Am Nachmittag des 28. Oktober beschlossen Bundeskanzlerin und die Ministerpräsidenten der Länder per Videoschalte neue bundesweite Einschränkungen zur Eindämmung der Covid-19-Pandemie. Unionsfraktionschef Ralph Brinkhaus (CDU) gab die Losung aus: „Es geht jetzt darum, dass wir Weihnachten retten.“ Kaum war der Beschluss bekannt, analysierte SPD-„Rechtsexperte“ Johannes Fechner treffsicher: „Das sind erhebliche und genau zu prüfende Grundrechtseingriffe, die am Mittwoch beschlossen wurden“ und führte Klage, dass das Parlament außen vor gelassen wurde. Die SPD sorge sich um die Gesetzgebungskompetenz des Bundestags. Zweierlei hatte Fechner dabei vergessen: Sämtliche SPD-Ministerpräsidenten und auch SPD-Bundesministerien hatten dem neuesten Corona-Dekret am Vortage ohne Murren zugestimmt. Die SPD sah zuvor im März dieses Jahres auch kein Problem darin, das Infektionsschutzgesetz (IfSG) mit weitreichenden Ermächtigungen für die Gesundheitsminister durchzuwinken. Es ist bereits das dritte Verordnungspaket „zum Schutz der Bevölkerung“, nachdem bereits am 27. März und 19. Mai zahlreiche Maßnahmen zur Eindämmung der Corona-Pandemie beschlossen wurden.

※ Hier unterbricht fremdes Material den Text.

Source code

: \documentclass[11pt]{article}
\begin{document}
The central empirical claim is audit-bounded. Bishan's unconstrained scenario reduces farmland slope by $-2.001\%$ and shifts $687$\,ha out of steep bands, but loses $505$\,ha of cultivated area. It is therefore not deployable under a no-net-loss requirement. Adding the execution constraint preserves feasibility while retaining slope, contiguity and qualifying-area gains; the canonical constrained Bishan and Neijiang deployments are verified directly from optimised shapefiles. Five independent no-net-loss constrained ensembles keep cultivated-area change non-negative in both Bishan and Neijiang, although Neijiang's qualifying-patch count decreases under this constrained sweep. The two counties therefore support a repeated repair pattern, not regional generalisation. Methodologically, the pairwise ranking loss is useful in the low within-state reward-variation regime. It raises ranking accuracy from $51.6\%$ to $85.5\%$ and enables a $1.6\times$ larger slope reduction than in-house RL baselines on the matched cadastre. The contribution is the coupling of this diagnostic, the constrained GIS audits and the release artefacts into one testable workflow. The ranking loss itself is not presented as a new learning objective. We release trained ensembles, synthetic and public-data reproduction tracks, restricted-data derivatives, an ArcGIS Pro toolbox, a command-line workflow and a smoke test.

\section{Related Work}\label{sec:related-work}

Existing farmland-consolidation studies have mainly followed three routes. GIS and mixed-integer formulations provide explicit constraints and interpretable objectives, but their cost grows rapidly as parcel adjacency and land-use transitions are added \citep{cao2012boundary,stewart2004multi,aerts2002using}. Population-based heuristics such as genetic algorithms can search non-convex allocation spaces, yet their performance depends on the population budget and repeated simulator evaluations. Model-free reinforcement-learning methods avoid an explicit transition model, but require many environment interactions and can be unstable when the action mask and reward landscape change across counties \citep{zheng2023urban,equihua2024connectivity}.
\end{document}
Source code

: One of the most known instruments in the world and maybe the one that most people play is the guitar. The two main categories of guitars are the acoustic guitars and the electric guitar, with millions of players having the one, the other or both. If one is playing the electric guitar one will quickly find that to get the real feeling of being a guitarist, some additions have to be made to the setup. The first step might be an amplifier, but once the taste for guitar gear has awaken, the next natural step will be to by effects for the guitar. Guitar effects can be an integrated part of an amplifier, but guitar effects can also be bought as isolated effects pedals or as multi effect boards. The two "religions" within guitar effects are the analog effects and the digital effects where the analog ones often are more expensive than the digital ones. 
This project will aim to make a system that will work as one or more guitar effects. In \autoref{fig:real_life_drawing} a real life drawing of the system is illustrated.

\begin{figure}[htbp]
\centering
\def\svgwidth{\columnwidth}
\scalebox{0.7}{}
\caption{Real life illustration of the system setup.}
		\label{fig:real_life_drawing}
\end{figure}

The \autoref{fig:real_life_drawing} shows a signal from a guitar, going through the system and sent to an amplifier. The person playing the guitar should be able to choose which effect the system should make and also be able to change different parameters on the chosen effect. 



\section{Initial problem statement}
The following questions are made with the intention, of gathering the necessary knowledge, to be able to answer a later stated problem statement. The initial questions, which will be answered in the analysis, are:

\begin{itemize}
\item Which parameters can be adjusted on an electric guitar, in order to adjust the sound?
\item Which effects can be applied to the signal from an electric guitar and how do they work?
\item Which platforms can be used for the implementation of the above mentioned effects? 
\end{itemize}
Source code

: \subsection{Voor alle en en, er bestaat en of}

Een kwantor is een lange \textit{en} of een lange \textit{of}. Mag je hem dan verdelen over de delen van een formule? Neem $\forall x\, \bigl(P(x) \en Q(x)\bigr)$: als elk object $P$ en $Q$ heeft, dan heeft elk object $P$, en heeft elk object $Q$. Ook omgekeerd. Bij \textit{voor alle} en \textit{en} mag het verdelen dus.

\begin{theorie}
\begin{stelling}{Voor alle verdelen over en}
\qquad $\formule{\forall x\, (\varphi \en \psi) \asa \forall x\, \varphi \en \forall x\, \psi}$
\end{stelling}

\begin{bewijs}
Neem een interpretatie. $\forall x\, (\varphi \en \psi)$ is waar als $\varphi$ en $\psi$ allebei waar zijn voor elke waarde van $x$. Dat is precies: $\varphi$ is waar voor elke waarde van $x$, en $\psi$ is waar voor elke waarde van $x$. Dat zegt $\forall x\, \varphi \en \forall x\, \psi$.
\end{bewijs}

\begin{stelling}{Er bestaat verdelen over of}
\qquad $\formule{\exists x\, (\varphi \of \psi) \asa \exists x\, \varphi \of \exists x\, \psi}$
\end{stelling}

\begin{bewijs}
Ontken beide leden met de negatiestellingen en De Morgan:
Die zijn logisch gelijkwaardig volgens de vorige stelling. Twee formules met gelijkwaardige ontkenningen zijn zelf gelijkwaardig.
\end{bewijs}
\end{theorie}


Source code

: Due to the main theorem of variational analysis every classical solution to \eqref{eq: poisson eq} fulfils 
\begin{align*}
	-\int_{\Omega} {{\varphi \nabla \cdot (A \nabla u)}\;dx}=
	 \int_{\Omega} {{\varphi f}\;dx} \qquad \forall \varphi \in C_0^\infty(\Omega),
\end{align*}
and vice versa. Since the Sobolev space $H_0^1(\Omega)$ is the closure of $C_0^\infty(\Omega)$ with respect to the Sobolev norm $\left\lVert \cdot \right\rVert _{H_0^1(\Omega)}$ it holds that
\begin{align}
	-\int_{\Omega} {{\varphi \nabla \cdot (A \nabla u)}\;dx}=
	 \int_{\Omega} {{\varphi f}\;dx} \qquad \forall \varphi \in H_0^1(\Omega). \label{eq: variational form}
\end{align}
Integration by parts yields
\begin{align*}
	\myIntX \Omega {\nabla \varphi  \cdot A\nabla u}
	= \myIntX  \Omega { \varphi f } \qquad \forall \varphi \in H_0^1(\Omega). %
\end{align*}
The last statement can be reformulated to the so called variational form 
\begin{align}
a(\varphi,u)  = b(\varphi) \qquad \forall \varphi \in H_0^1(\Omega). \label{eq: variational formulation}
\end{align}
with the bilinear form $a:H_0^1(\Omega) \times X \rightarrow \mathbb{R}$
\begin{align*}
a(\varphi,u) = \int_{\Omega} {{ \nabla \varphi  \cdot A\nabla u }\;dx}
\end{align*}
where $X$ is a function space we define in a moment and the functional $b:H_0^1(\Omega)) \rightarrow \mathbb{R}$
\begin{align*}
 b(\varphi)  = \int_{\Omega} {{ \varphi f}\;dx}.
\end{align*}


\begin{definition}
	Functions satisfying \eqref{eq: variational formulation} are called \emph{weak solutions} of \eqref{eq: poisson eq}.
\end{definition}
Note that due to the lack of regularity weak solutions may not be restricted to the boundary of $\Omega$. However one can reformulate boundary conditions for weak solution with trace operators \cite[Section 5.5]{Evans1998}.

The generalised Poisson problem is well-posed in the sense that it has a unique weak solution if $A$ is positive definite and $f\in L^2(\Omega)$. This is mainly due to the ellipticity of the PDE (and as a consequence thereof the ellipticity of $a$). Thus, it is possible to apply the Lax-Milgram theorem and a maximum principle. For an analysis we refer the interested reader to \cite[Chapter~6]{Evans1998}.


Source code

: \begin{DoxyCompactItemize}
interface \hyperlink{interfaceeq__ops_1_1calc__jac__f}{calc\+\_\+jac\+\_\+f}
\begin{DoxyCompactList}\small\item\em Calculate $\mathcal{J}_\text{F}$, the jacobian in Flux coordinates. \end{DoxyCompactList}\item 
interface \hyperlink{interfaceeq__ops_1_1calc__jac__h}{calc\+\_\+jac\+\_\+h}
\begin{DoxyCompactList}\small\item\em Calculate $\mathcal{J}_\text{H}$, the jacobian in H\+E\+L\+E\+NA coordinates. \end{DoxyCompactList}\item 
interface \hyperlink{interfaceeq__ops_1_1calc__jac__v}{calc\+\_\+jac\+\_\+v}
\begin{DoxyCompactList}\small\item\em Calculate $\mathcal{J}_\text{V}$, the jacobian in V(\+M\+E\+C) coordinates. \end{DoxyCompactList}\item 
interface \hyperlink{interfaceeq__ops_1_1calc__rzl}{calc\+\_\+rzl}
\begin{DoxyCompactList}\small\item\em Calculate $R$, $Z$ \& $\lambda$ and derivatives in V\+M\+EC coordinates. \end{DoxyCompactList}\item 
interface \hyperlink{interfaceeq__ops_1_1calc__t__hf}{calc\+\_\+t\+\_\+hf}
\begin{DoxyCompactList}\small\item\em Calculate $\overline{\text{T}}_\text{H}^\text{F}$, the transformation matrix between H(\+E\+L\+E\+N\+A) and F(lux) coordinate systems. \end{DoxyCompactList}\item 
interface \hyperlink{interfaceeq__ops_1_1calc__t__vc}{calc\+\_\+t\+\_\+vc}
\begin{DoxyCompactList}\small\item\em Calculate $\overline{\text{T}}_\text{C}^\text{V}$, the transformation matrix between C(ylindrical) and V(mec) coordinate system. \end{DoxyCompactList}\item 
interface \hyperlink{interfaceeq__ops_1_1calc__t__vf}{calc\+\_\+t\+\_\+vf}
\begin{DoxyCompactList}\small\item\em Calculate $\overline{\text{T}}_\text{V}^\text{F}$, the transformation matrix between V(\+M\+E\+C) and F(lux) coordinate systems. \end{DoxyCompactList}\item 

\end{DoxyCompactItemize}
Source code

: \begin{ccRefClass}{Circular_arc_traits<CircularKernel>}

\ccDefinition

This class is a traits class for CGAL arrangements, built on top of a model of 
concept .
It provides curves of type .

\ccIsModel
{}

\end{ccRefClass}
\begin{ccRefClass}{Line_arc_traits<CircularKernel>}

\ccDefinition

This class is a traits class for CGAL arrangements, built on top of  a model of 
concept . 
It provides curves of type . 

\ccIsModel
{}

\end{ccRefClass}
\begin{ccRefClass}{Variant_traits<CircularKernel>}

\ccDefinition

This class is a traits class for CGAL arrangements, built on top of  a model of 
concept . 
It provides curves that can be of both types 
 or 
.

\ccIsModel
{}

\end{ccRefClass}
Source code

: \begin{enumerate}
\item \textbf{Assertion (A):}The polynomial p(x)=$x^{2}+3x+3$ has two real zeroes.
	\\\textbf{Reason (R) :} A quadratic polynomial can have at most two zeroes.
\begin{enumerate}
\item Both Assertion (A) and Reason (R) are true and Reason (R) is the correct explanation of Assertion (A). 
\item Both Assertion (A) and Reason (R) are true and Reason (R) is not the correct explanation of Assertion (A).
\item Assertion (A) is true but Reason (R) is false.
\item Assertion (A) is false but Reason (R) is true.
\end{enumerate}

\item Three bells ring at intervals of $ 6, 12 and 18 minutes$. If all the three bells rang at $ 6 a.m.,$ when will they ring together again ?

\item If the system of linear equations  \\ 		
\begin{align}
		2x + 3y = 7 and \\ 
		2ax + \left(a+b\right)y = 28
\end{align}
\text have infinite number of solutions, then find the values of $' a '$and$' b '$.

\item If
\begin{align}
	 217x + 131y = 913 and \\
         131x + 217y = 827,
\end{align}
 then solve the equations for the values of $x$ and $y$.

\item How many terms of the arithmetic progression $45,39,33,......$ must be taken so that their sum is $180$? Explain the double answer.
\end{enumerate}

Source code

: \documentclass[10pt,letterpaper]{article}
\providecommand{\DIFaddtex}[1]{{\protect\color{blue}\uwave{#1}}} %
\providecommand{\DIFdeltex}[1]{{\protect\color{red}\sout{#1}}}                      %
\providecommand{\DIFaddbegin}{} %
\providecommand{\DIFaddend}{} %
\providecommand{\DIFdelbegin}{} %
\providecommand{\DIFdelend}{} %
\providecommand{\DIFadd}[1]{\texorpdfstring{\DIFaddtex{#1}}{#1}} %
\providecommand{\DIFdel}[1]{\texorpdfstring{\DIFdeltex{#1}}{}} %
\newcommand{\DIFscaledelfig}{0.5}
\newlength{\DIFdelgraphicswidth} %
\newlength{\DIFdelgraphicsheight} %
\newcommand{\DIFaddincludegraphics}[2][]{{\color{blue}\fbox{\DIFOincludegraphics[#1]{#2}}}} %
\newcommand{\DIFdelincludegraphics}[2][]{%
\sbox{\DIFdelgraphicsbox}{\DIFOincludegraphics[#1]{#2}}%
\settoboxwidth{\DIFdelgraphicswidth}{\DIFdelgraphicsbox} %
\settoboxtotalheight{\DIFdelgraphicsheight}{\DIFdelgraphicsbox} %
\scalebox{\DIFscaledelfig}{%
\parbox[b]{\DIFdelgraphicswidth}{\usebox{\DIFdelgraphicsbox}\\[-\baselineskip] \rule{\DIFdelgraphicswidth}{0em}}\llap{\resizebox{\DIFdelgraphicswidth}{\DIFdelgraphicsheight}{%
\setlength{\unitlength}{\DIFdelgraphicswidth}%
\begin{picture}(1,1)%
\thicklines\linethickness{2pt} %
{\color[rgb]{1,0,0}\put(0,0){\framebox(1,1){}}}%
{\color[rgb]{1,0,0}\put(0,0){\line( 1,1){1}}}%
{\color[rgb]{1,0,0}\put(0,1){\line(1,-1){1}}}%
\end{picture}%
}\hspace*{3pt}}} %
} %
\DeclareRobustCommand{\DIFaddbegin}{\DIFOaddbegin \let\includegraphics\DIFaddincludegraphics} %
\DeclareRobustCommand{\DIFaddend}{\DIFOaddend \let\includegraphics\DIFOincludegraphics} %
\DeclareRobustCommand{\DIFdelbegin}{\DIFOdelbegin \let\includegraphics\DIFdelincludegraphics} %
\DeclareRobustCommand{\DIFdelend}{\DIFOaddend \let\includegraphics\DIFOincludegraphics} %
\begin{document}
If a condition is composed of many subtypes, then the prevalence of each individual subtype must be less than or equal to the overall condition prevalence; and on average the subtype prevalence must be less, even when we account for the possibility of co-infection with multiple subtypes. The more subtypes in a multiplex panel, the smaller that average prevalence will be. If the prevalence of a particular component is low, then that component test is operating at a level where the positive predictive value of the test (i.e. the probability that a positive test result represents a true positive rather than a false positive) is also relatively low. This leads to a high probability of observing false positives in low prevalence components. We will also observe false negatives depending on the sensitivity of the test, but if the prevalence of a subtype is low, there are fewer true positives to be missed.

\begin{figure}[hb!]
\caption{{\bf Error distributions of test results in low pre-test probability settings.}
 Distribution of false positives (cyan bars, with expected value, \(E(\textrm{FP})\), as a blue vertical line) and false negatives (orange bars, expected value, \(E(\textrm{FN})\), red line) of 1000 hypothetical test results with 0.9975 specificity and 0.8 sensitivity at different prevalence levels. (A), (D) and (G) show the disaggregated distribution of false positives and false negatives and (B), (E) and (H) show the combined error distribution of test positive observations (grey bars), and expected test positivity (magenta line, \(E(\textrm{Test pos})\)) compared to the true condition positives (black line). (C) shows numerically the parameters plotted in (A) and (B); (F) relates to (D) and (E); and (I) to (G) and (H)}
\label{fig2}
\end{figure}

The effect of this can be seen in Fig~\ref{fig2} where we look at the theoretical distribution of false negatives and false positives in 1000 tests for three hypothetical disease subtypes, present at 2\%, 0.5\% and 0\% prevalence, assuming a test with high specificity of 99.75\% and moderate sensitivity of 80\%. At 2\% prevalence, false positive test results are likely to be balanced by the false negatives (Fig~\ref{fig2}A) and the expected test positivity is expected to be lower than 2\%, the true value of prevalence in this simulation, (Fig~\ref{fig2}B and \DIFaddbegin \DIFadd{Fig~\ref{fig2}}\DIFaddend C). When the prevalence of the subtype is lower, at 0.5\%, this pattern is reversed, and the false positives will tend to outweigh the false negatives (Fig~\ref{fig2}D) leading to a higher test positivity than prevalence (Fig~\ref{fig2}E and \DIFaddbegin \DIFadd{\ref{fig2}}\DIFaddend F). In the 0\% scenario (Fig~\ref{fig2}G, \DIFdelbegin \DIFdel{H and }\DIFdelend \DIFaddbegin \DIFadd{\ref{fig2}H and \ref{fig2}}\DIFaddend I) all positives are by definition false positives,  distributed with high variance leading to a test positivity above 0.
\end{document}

Kennzeichnend für alle Regelungen ist die Berufung auf einen krisenhaften gesundheitlichen Ausnahmezustand, der zu einer weitgehenden Entmachtung der Parlamente und zu einer Zentralisierung der Entscheidungen bei der Exekutive (Bundes- und Länderministerien) geführt hat. Inhaltliche Stoßrichtung: Die Aufrechterhaltung der Produktion solle um fast jeden Preis sichergestellt werden. Der künstlich geschaffene Hype um die Auslagerung der Büroarbeit ins „Home-Office“ ist mittlerweile verpufft – es geht nun darum, Arbeitszeiten zu flexibilisieren und durch die Weiterführung des Schul- und Kitabetriebs die Teilnahme der Eltern an der Produktion zu ermöglichen. Die Exekutive geht dazu an die Grenze: Anstatt Pflegekräfte einzustellen, eröffnen in einigen Bundesländern Verordnungen sogar die Arbeitspflicht für infizierte Pflegekräfte. So erlaubt die Bremer Corona-Verordnung, dass „in begründeten Härtefällen oder zur Aufrechterhaltung der Funktionsfähigkeit“ die Pflege durch positiv getestete Pflegekräfte durchgeführt werden darf, sofern die Bewohner ebenfalls positiv getestet wurden.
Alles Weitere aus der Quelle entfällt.